The extra patrols are now being sent out regularly from Special Branch headquarters in Harcourt Square in Dublin to back up local armed personnel in the Cavan-Monaghan and Louth-Meath divisions, particularly.
Concerns about a step up in dissident activity stem from Brexit, irrespective of a hard or soft Border, and the release of dissident leaders from prison this year, which is likely to result in the re-organisation of several terror groups that had been in disarray in recent months.
The aim of the additional patrols is to increase monitoring of known dissident suspects and make them aware they are under constant surveillance.
One senior officer told the Irish Independent the tactics were akin to Gerry Adams' declaration that "we haven't gone away, you know".
The officer said that a lot of the focus of Harcourt Square had been in the greater Dublin area in the past few years and that was now shifting back to the Border region as the force generally prepared for a fresh look at policing a land border between the UK and the EU.
The more experienced anti terrorist officers are being given an opportunity to familiarise themselves again with the key suspects, their homes and their haunts while officers recruited to the Branch in recent months will be "shown the ropes".
The patrolling is being carried out without spending overtime and the units return to Dublin each night or early morning at the end of their shifts.
The decision to increase focus on Border counties has been underlined by the car bomb attack by the New IRA in Derry last Saturday week and gardai are determined that the terrorists will not be allowed to provide logistical assistance on this side of the Border for planned attacks on targets in Northern Ireland.
This support varies from storing weapons to manufacturing improvised explosive devices and supplying stolen cars.
Gardai are also anxious to ensure they establish the identities of those who have been encouraged to either join or sympathise with the terror groups and have no known previous connections with the dissidents, the so-called lily whites.

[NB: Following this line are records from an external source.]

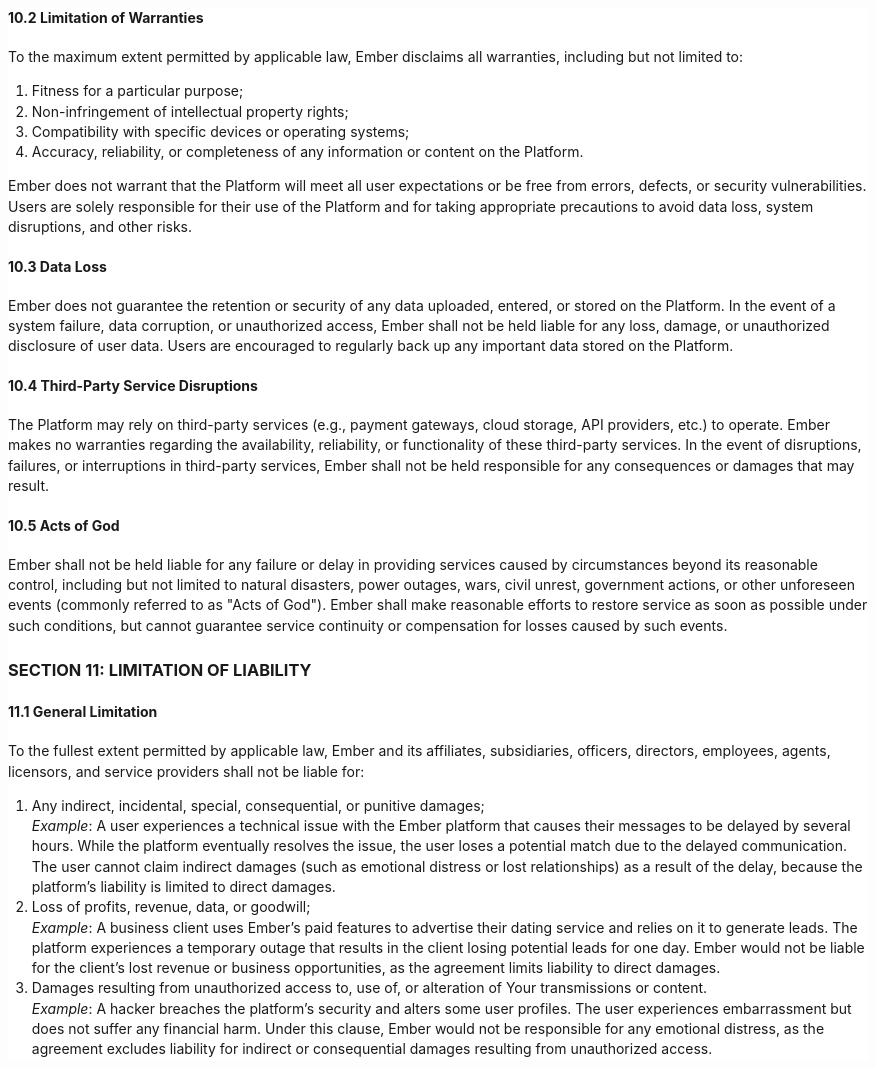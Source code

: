 #### 10.2 Limitation of Warranties  
To the maximum extent permitted by applicable law, Ember disclaims all warranties, including but not limited to:  
1. Fitness for a particular purpose;  
2. Non-infringement of intellectual property rights;  
3. Compatibility with specific devices or operating systems;  
4. Accuracy, reliability, or completeness of any information or content on the Platform.

Ember does not warrant that the Platform will meet all user expectations or be free from errors, defects, or security vulnerabilities. Users are solely responsible for their use of the Platform and for taking appropriate precautions to avoid data loss, system disruptions, and other risks.

#### 10.3 Data Loss  
Ember does not guarantee the retention or security of any data uploaded, entered, or stored on the Platform. In the event of a system failure, data corruption, or unauthorized access, Ember shall not be held liable for any loss, damage, or unauthorized disclosure of user data. Users are encouraged to regularly back up any important data stored on the Platform.

#### 10.4 Third-Party Service Disruptions  
The Platform may rely on third-party services (e.g., payment gateways, cloud storage, API providers, etc.) to operate. Ember makes no warranties regarding the availability, reliability, or functionality of these third-party services. In the event of disruptions, failures, or interruptions in third-party services, Ember shall not be held responsible for any consequences or damages that may result.

#### 10.5 Acts of God  
Ember shall not be held liable for any failure or delay in providing services caused by circumstances beyond its reasonable control, including but not limited to natural disasters, power outages, wars, civil unrest, government actions, or other unforeseen events (commonly referred to as "Acts of God"). Ember shall make reasonable efforts to restore service as soon as possible under such conditions, but cannot guarantee service continuity or compensation for losses caused by such events. 

### **SECTION 11: LIMITATION OF LIABILITY**  

#### 11.1 General Limitation  
To the fullest extent permitted by applicable law, Ember and its affiliates, subsidiaries, officers, directors, employees, agents, licensors, and service providers shall not be liable for:  
1. Any indirect, incidental, special, consequential, or punitive damages;  
   *Example*: A user experiences a technical issue with the Ember platform that causes their messages to be delayed by several hours. While the platform eventually resolves the issue, the user loses a potential match due to the delayed communication. The user cannot claim indirect damages (such as emotional distress or lost relationships) as a result of the delay, because the platform’s liability is limited to direct damages.  
2. Loss of profits, revenue, data, or goodwill;  
   *Example*: A business client uses Ember’s paid features to advertise their dating service and relies on it to generate leads. The platform experiences a temporary outage that results in the client losing potential leads for one day. Ember would not be liable for the client’s lost revenue or business opportunities, as the agreement limits liability to direct damages.  
3. Damages resulting from unauthorized access to, use of, or alteration of Your transmissions or content.  
   *Example*: A hacker breaches the platform’s security and alters some user profiles. The user experiences embarrassment but does not suffer any financial harm. Under this clause, Ember would not be responsible for any emotional distress, as the agreement excludes liability for indirect or consequential damages resulting from unauthorized access.
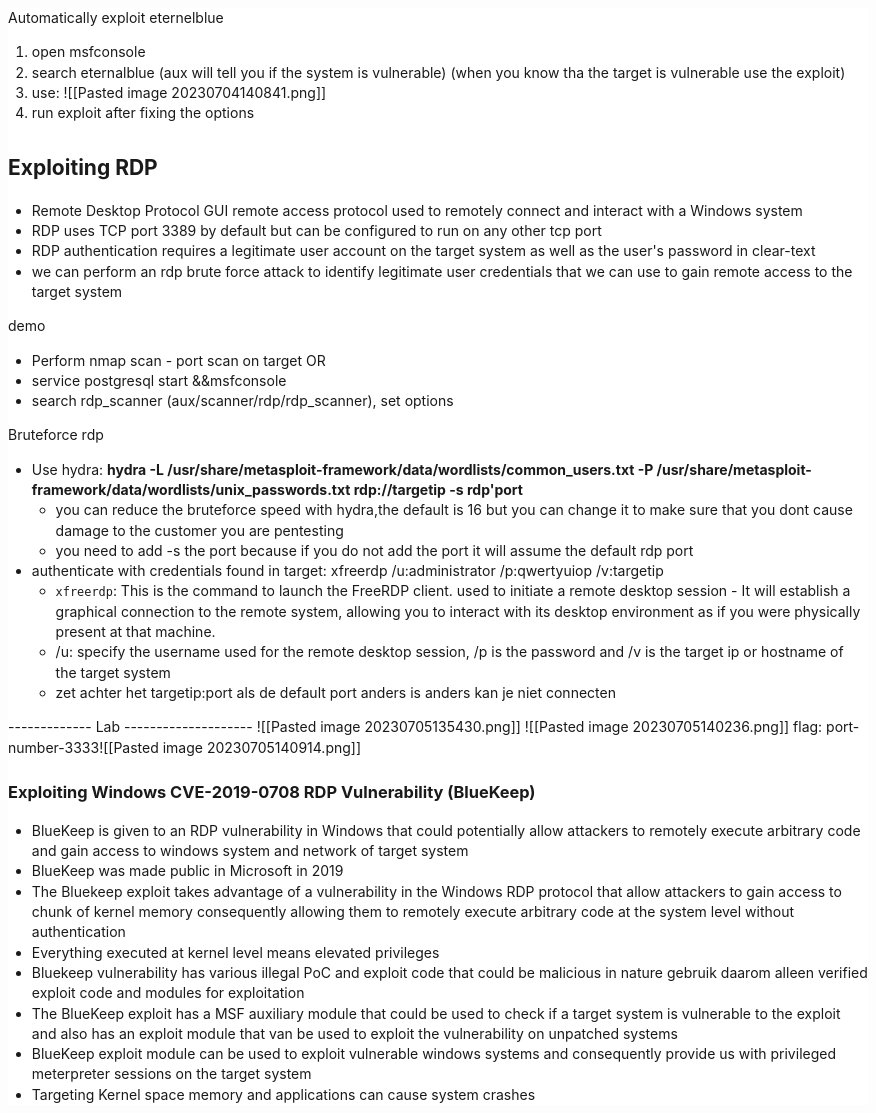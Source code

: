 Automatically exploit eternelblue 
1. open msfconsole 
2. search eternalblue (aux will tell you if the system is vulnerable) (when you know tha the target is vulnerable use the exploit)
3. use: ![[Pasted image 20230704140841.png]]
4. run exploit after fixing the options 


## Exploiting RDP 

- Remote Desktop Protocol GUI remote access protocol used to remotely connect and interact with a Windows system 
- RDP uses TCP port 3389 by default but can be configured to run on any other tcp port 
- RDP authentication requires a legitimate user account on the target system as well as the user's password in clear-text 
- we can perform an rdp brute force attack to identify legitimate user credentials that we can use to gain remote access to the target system

demo 

- Perform nmap scan - port scan on target 
  OR
- service postgresql start &&msfconsole
- search rdp_scanner (aux/scanner/rdp/rdp_scanner), set options 

Bruteforce rdp
- Use hydra: **hydra -L /usr/share/metasploit-framework/data/wordlists/common_users.txt -P /usr/share/metasploit-framework/data/wordlists/unix_passwords.txt rdp://targetip  -s rdp'port**
	- you can reduce the bruteforce speed with hydra,the default is 16 but you can change it to make sure that you dont cause damage to the customer you are pentesting 
	- you need to add -s the port because if you do not add the port it will assume the default rdp port 
- authenticate with credentials found in target: xfreerdp /u:administrator /p:qwertyuiop /v:targetip 
	- `xfreerdp`: This is the command to launch the FreeRDP client. used to initiate a remote desktop session - It will establish a graphical connection to the remote system, allowing you to interact with its desktop environment as if you were physically present at that machine. 
	- /u: specify the username used for the remote desktop session, /p is the password and /v is the target ip or hostname of the target system 
	- zet achter het targetip:port als de default port anders is anders kan je niet connecten 

------------- Lab --------------------
![[Pasted image 20230705135430.png]]
![[Pasted image 20230705140236.png]]
flag: port-number-3333![[Pasted image 20230705140914.png]]


### Exploiting Windows CVE-2019-0708 RDP Vulnerability (BlueKeep) 

- BlueKeep is given to an RDP vulnerability  in Windows that could potentially allow attackers to remotely  execute arbitrary code and gain access to windows system and network of target system 
- BlueKeep was made public in Microsoft in 2019 
- The Bluekeep exploit takes advantage of a vulnerability in the Windows RDP protocol that allow attackers to gain access to chunk of kernel memory consequently allowing them to remotely execute arbitrary code at the system level without authentication 
- Everything executed at kernel level means elevated privileges 
- Bluekeep vulnerability has various illegal PoC and exploit code that could be malicious in nature gebruik daarom alleen verified exploit code and modules for exploitation 
- The BlueKeep exploit has a MSF auxiliary module that could be used to check if a target system is vulnerable to the exploit and also has an exploit module that van be used to exploit the vulnerability on unpatched systems 
- BlueKeep exploit module can be used to exploit vulnerable windows systems and consequently provide us with privileged meterpreter sessions on the target system 
- Targeting Kernel space memory and applications can cause system crashes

The Special Branch strength will be increased further in the Border area in the next couple of months along with the setting up of a third garda armed support in the Northern region.
It will be located at the divisional headquarters in Cavan and will fill in the existing gap between the two existing ASUs based in Dundalk and Ballyshannon, Co Donegal, as the Irish Independent revealed last month.

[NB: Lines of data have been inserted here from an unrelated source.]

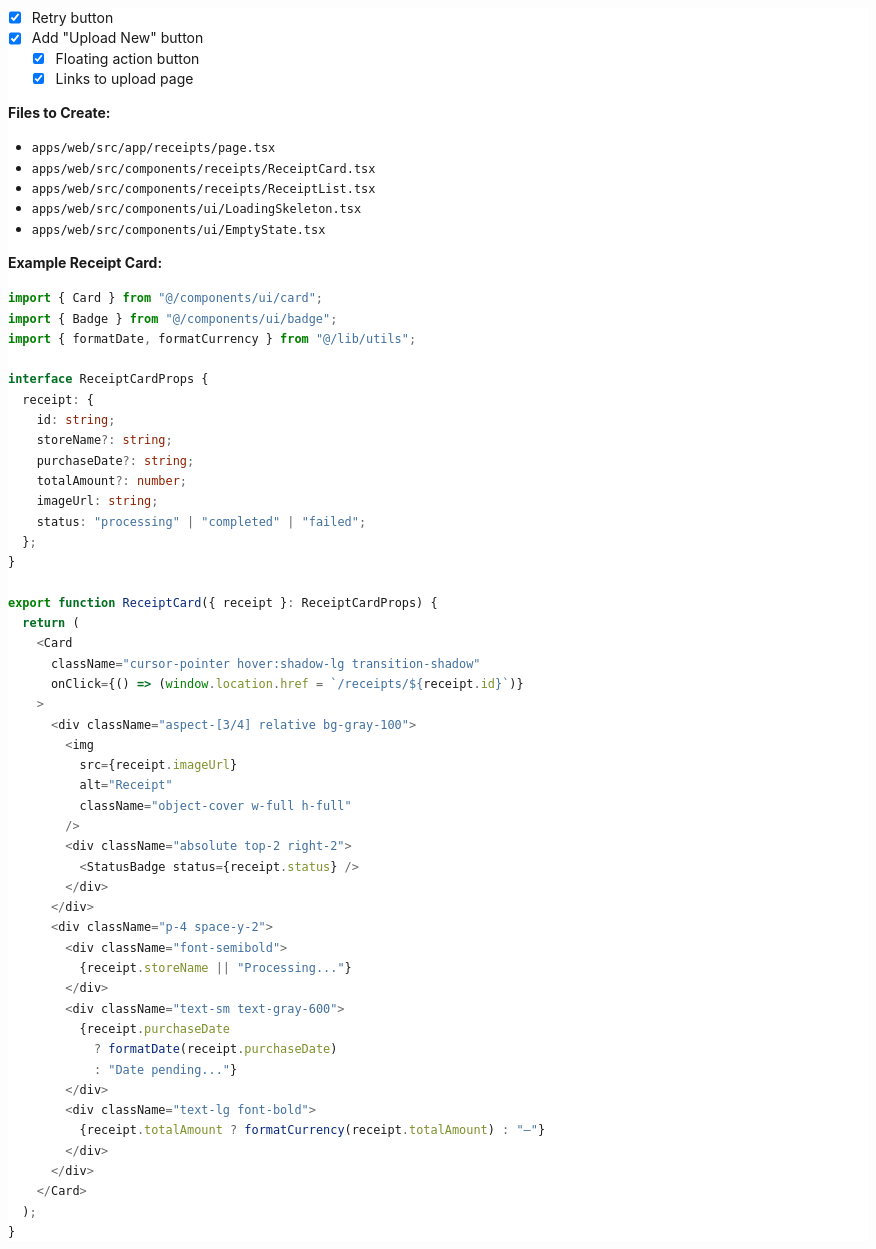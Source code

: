   - [x] Retry button
- [x] Add "Upload New" button
  - [x] Floating action button
  - [x] Links to upload page

**Files to Create:**

- `apps/web/src/app/receipts/page.tsx`
- `apps/web/src/components/receipts/ReceiptCard.tsx`
- `apps/web/src/components/receipts/ReceiptList.tsx`
- `apps/web/src/components/ui/LoadingSkeleton.tsx`
- `apps/web/src/components/ui/EmptyState.tsx`

**Example Receipt Card:**

```typescript
import { Card } from "@/components/ui/card";
import { Badge } from "@/components/ui/badge";
import { formatDate, formatCurrency } from "@/lib/utils";

interface ReceiptCardProps {
  receipt: {
    id: string;
    storeName?: string;
    purchaseDate?: string;
    totalAmount?: number;
    imageUrl: string;
    status: "processing" | "completed" | "failed";
  };
}

export function ReceiptCard({ receipt }: ReceiptCardProps) {
  return (
    <Card
      className="cursor-pointer hover:shadow-lg transition-shadow"
      onClick={() => (window.location.href = `/receipts/${receipt.id}`)}
    >
      <div className="aspect-[3/4] relative bg-gray-100">
        <img
          src={receipt.imageUrl}
          alt="Receipt"
          className="object-cover w-full h-full"
        />
        <div className="absolute top-2 right-2">
          <StatusBadge status={receipt.status} />
        </div>
      </div>
      <div className="p-4 space-y-2">
        <div className="font-semibold">
          {receipt.storeName || "Processing..."}
        </div>
        <div className="text-sm text-gray-600">
          {receipt.purchaseDate
            ? formatDate(receipt.purchaseDate)
            : "Date pending..."}
        </div>
        <div className="text-lg font-bold">
          {receipt.totalAmount ? formatCurrency(receipt.totalAmount) : "—"}
        </div>
      </div>
    </Card>
  );
}
```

It is also planned to deploy at least half of the next batch of garda recruits passing out from the training college in Templemore to the Northern region. A final decision on how many has not yet been taken.
Between 190 and 200 recruits are expected to pass out in the first week of March and, after two weeks leave, they will be deployed at their new stations.

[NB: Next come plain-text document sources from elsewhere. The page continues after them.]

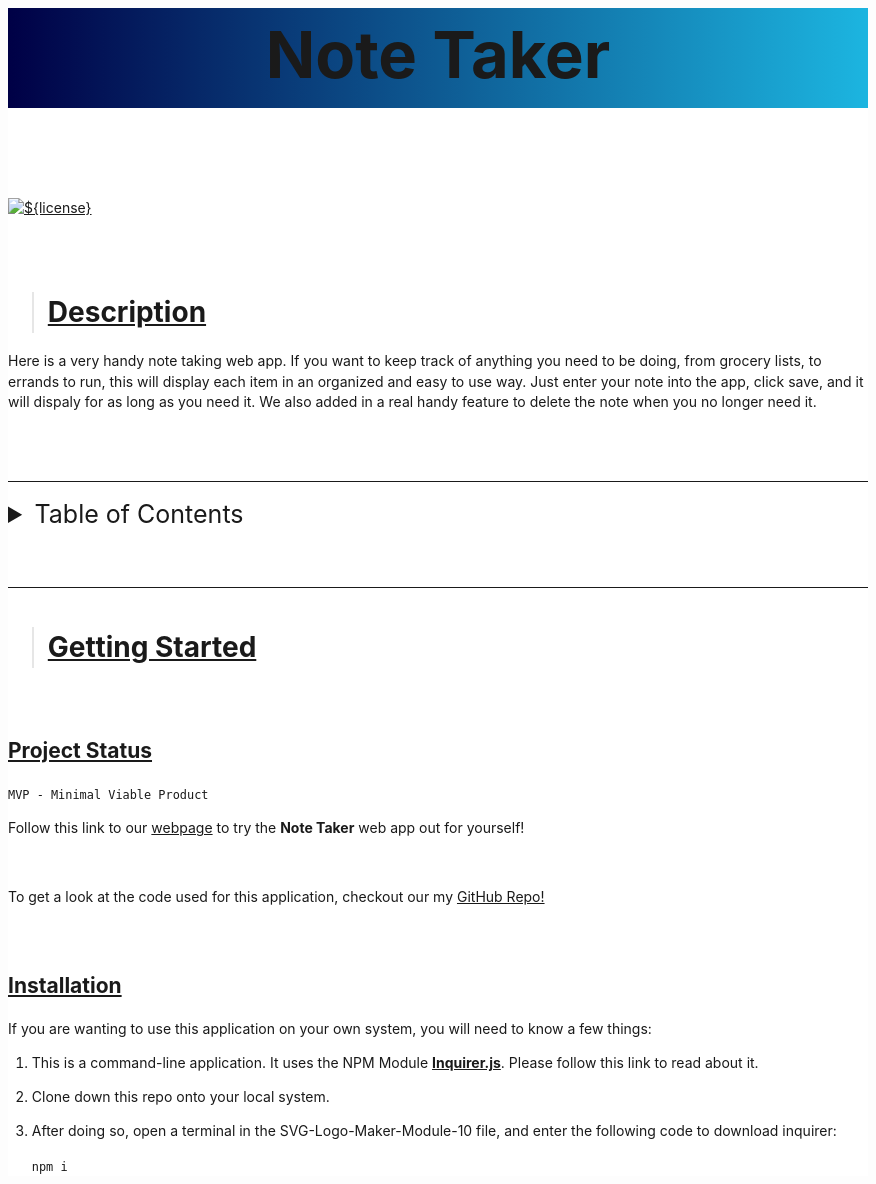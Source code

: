<header style="height: 100px; background: linear-gradient(to right, #000046, #1CB5E0);"><h1 style="font-size: 65px; text-align: center"><strong>Note Taker</strong></h1></header>

<br />

[![${license}](https://img.shields.io/badge/license-mit-blue)](#license)


<br />

> # [Description](#description)
Here is a very handy note taking web app. If you want to keep track of anything you need to be doing, from grocery lists, to errands to run, this will display each item in an organized and easy to use way. Just enter your note into the app, click save, and it will dispaly for as long as you need it. We also added in a real handy feature to delete the note when you no longer need it.

<br />
<br />

---
<details><summary style="font-size: 25px">Table of Contents</summary></details>

<br />
<br />

---

> # [Getting Started](#getting-started)

<br />

## [Project Status](#project-status)
    MVP - Minimal Viable Product

Follow this link to our [webpage](https://werthird.github.io/SVG-Logo-Maker-Module-10/) to try the **Note Taker** web app out for yourself!

<br />

To get a look at the code used for this application, checkout our my <a href="https://github.com/werthird/Note-Taker-Module-11">GitHub Repo!</a> 


<br />

## [Installation](#installation)
If you are wanting to use this application on your own system, you will need to know a few things:

1.  This is a command-line application. It uses the NPM Module [**Inquirer.js**](https://www.npmjs.com/package/inquirer?activeTab=readme). Please follow this link to read about it. 

2. Clone down this repo onto your local system.

3. After doing so, open a terminal in the SVG-Logo-Maker-Module-10 file, and enter the following code to download inquirer:
	```
	npm i
	```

The recruits are normally distributed evenly between all of the regions but it is intended that the March output will be largely sent to the Border where they will be stationed at designated training centres, like Dundalk and Cavan, allowing more experienced officers to be available for duties arising from Brexit.
Although the Brexit border issues will be primarily economic and handled by the Customs, gardai say their management of policing there has to change in line with whatever outcome emerges when the UK finally leave the EU.